* [Work instruction] Some lines in the data below hold the string "condition". Report how many, as a bare number.

========================================================================

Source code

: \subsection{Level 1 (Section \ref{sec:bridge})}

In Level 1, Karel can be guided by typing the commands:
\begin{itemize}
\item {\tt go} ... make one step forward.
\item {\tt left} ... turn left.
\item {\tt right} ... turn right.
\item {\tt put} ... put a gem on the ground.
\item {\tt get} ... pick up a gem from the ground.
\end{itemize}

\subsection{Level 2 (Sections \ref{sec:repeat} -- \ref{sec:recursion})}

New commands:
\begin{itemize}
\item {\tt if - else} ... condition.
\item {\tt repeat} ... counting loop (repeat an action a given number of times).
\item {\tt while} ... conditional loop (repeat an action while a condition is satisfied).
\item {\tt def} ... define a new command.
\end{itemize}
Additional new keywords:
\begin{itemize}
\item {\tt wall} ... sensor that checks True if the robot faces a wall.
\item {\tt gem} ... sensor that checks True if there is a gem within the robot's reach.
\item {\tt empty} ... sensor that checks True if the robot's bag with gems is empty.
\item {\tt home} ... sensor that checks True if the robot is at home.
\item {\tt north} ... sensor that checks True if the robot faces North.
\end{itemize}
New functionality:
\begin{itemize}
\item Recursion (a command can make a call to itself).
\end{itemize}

========================================================================

* [Exercise solution] 2